For this effort I will be looking at quarterly banking deposit data as my dependent variable, I’m going to try and go back as far as possible with historical data hoping to capture at the least the 1987 black Monday related recession, this data will be obtained via S&P’s SNL and or the EDGAR API [2].  For my independent variables I plan to leveraging FRED pretty heavily to obtain the most up to date historical macroeconomic indicator information, and may grab data via the FRED API [3]. 
In terms of data size, while there will be many variables to start with, this will be unlike a twitter stream project that will collect immense amounts of information, this project is finite and can potentially only go back to the 1980’s so data size and processing time due to quantity is not of concern.  

## Data Analysis:
I plan to take Jason Brownlee’s approach of spot-checking various supervised learning algorithms including potentially regression, support vector machines, random forest, LDA, naïve Bayes, decision tree, KNN and ANN to determine the best fit to predict deposit inflection points [1]. I obviously have many macro-economic indicators and will do a clean up to find the most impactful indicators to explain and forecast deposit movement, in an effort to understand indicators that impact this behavior the most, and use that to predict future deposit behavior

## First steps - obtain dependent variable data via FDIC API: 
The goal is to obtain deposit information as our dependent variable.  For the sake of consistency I'll be looking at three custodian banking institutions to see if I can observe consistent trends.

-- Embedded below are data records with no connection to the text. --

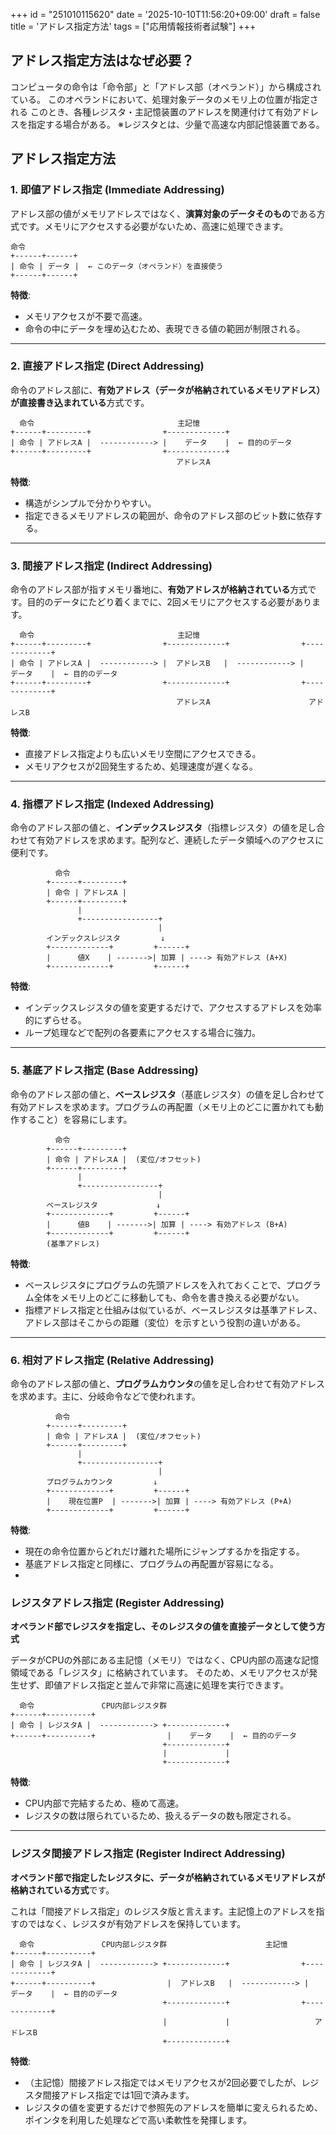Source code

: +++
id = "251010115620"
date = '2025-10-10T11:56:20+09:00'
draft = false
title = 'アドレス指定方法'
tags = ["応用情報技術者試験"]
+++
## アドレス指定方法はなぜ必要？

コンピュータの命令は「命令部」と「アドレス部（オペランド）」から構成されている。
このオペランドにおいて、処理対象データのメモリ上の位置が指定される
このとき、各種レジスタ・主記憶装置のアドレスを関連付けて有効アドレスを指定する場合がある。
※レジスタとは、少量で高速な内部記憶装置である。

## アドレス指定方法

### 1. 即値アドレス指定 (Immediate Addressing)

アドレス部の値がメモリアドレスではなく、**演算対象のデータそのもの**である方式です。メモリにアクセスする必要がないため、高速に処理できます。

```
命令
+------+------+
| 命令 | データ |  ← このデータ（オペランド）を直接使う
+------+------+
```

**特徴**:
*   メモリアクセスが不要で高速。
*   命令の中にデータを埋め込むため、表現できる値の範囲が制限される。

---

### 2. 直接アドレス指定 (Direct Addressing)

命令のアドレス部に、**有効アドレス（データが格納されているメモリアドレス）が直接書き込まれている**方式です。

```
  命令                                主記憶
+------+---------+                +-------------+
| 命令 | アドレスA |  ------------> |    データ    |  ← 目的のデータ
+------+---------+                +-------------+
                                     アドレスA
```

**特徴**:
*   構造がシンプルで分かりやすい。
*   指定できるメモリアドレスの範囲が、命令のアドレス部のビット数に依存する。

---

### 3. 間接アドレス指定 (Indirect Addressing)

命令のアドレス部が指すメモリ番地に、**有効アドレスが格納されている**方式です。目的のデータにたどり着くまでに、2回メモリにアクセスする必要があります。

```
  命令                                主記憶
+------+---------+                +-------------+                +-------------+
| 命令 | アドレスA |  ------------> |  アドレスB   |  ------------> |    データ    |  ← 目的のデータ
+------+---------+                +-------------+                +-------------+
                                     アドレスA                      アドレスB
```

**特徴**:
*   直接アドレス指定よりも広いメモリ空間にアクセスできる。
*   メモリアクセスが2回発生するため、処理速度が遅くなる。

---

### 4. 指標アドレス指定 (Indexed Addressing)

命令のアドレス部の値と、**インデックスレジスタ**（指標レジスタ）の値を足し合わせて有効アドレスを求めます。配列など、連続したデータ領域へのアクセスに便利です。

```
          命令
        +------+---------+
        | 命令 | アドレスA |
        +------+---------+
               |
               +-----------------+
                                 |
        インデックスレジスタ         ↓
        +-------------+         +------+
        |      値X    | ------->| 加算 | ----> 有効アドレス (A+X)
        +-------------+         +------+
```

**特徴**:
*   インデックスレジスタの値を変更するだけで、アクセスするアドレスを効率的にずらせる。
*   ループ処理などで配列の各要素にアクセスする場合に強力。

---

### 5. 基底アドレス指定 (Base Addressing)

命令のアドレス部の値と、**ベースレジスタ**（基底レジスタ）の値を足し合わせて有効アドレスを求めます。プログラムの再配置（メモリ上のどこに置かれても動作すること）を容易にします。

```
          命令
        +------+---------+
        | 命令 | アドレスA |  (変位/オフセット)
        +------+---------+
               |
               +-----------------+
                                 |
        ベースレジスタ             ↓
        +-------------+         +------+
        |      値B    | ------->| 加算 | ----> 有効アドレス (B+A)
        +-------------+         +------+
        (基準アドレス)
```

**特徴**:
*   ベースレジスタにプログラムの先頭アドレスを入れておくことで、プログラム全体をメモリ上のどこに移動しても、命令を書き換える必要がない。
*   指標アドレス指定と仕組みは似ているが、ベースレジスタは基準アドレス、アドレス部はそこからの距離（変位）を示すという役割の違いがある。

---

### 6. 相対アドレス指定 (Relative Addressing)

命令のアドレス部の値と、**プログラムカウンタ**の値を足し合わせて有効アドレスを求めます。主に、分岐命令などで使われます。

```
          命令
        +------+---------+
        | 命令 | アドレスA |  (変位/オフセット)
        +------+---------+
               |
               +-----------------+
                                 |
        プログラムカウンタ         ↓
        +-------------+         +------+
        |    現在位置P  | ------->| 加算 | ----> 有効アドレス (P+A)
        +-------------+         +------+
```

**特徴**:
*   現在の命令位置からどれだけ離れた場所にジャンプするかを指定する。
*   基底アドレス指定と同様に、プログラムの再配置が容易になる。
*   

### レジスタアドレス指定 (Register Addressing)

**オペランド部でレジスタを指定し、そのレジスタの値を直接データとして使う方式**

データがCPUの外部にある主記憶（メモリ）ではなく、CPU内部の高速な記憶領域である「レジスタ」に格納されています。 そのため、メモリアクセスが発生せず、即値アドレス指定と並んで非常に高速に処理を実行できます。

```
  命令               CPU内部レジスタ群
+------+----------+
| 命令 | レジスタA |  ------------> +-------------+
+------+----------+                |    データ    |  ← 目的のデータ
                                  +-------------+
                                  |             |
                                  +-------------+
```

**特徴**:
*   CPU内部で完結するため、極めて高速。
*   レジスタの数は限られているため、扱えるデータの数も限定される。

---

### レジスタ間接アドレス指定 (Register Indirect Addressing)

**オペランド部で指定したレジスタに、データが格納されているメモリアドレスが格納されている方式**です。

これは「間接アドレス指定」のレジスタ版と言えます。主記憶上のアドレスを指すのではなく、レジスタが有効アドレスを保持しています。

```
  命令               CPU内部レジスタ群                      主記憶
+------+----------+
| 命令 | レジスタA |  ------------> +-------------+                +-------------+
+------+----------+                |  アドレスB   |  ------------> |    データ    |  ← 目的のデータ
                                  +-------------+                +-------------+
                                  |             |                   アドレスB
                                  +-------------+
```

**特徴**:
*   （主記憶）間接アドレス指定ではメモリアクセスが2回必要でしたが、レジスタ間接アドレス指定では1回で済みます。
*   レジスタの値を変更するだけで参照先のアドレスを簡単に変えられるため、ポインタを利用した処理などで高い柔軟性を発揮します。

The stock tickers of the banks are Northern Trust (NTRS), Bank of NY Mellon (BONY), and State Street Bank & Trust (SST).

First we will install the swagger client API to pull historical call data from the FDIC [4]: 

In [74]:
pip install bankfind




Next we import the client

In [75]:
import bankfind as bf
# Get historical data
data = bf.get_summary(filters="NAME:Northern Trust")
data                    

{'meta': {'total': 0,
  'parameters': {'filters': 'NAME:Northern Trust',
   'fields': 'ALLOTHER,alsonew,ASSET,BANKS,BKPREM,BRANCHES,BRANCHIN,BRO,BRWDMONY,CB_SI,chartoth,CHBAL,CHBALI,chrtrest,comboass,combos,CONS,CORPBNDS,COUNT,CRLNLS,DDT,DEP,DEPDOM,DEPFOR,DEPI,DEPIFOR,DEPNI,DEPNIFOR,DRLNLS,EAMINTAN,EDEP,EDEPDOM,EDEPFOR,EEREPP,EFHLBADV,EFREPP,EINTEXP,EINTEXP2,ELNATR,EOTHNINT,EPREMAGG,EQ,EQCDIV,EQCDIVC,EQCDIVP,EQCS,EQDIV,EQNM,EQNWCERT,EQOTHCC,EQPP,EQSUR,EQUPTOT,ESAL,ESUBND,EXTRA,FD_BIF,FD_SAIF,FREPO,FREPP,ICHBAL,IFEE,IFREPO,IGLSEC,ILNDOM,ILNFOR,ILNLS,ILNS,ILS,INTAN,INTBAST,INTBLIB,INTINC,INTINC2,IRAKEOGH,ISC,ISERCHG,ITAX,ITAXR,ITRADE,LIAB,LIABEQ,liqasstd,liqunass,LNAG,LNALLOTH,LNATRES,LNAUTO,LNCI,LNCON,LNCONOT1,LNCONOTH,LNCRCD,LNDEP,LNLS,LNLSGR,LNLSNET,LNMOBILE,LNMUNI,LNRE,LNREAG,LNRECONS,LNREDOM,LNREFOR,LNRELOC,LNREMULT,LNRENRES,LNRERES,LNRESRE,LNSP,LS,MERGERS,MISSADJ,MTGLS,NALNLS,NCHGREC,NCLNLS,NETINC,newcount,New_Char,NEW6_1,NEW9_1,NEW10_1,NEW10_2,NEW10_3,NEW11_1,NEW14_1,NEW14_2,NEW14

With a little bit of digging around the FDIC has the data I need but not for bulk download via their website.  I will move forward to trying to obtain the data using the EDGAR API 

In [76]:
# package used to execute HTTP POST request to the API
import json
import urllib.request

# API Key
TOKEN = 'c2a2fd4e216fa2421707f68cb6a95a79536a04c4fa258cdcbd9a0a8d09379dcb'
# API endpoint
API = "https://api.sec-api.io?token=" + TOKEN

# define the filter parameters you want to send to the API 
payload = {
  "query": { "query_string": { "query": "cik:73124 AND filedAt:{2001-01-01 TO 2020-09-30} AND formType:\"10-\"" } },
  "from": "0",
  "size": "10",
  "sort": [{ "filedAt": { "order": "desc" } }]
}

# format your payload to JSON bytes
jsondata = json.dumps(payload)
jsondataasbytes = jsondata.encode('utf-8')   # needs to be bytes

# instantiate the request 
req = urllib.request.Request(API)

# set the correct HTTP header: Content-Type = application/json
req.add_header('Content-Type', 'application/json; charset=utf-8')
# set the correct length of your request
req.add_header('Content-Length', len(jsondataasbytes))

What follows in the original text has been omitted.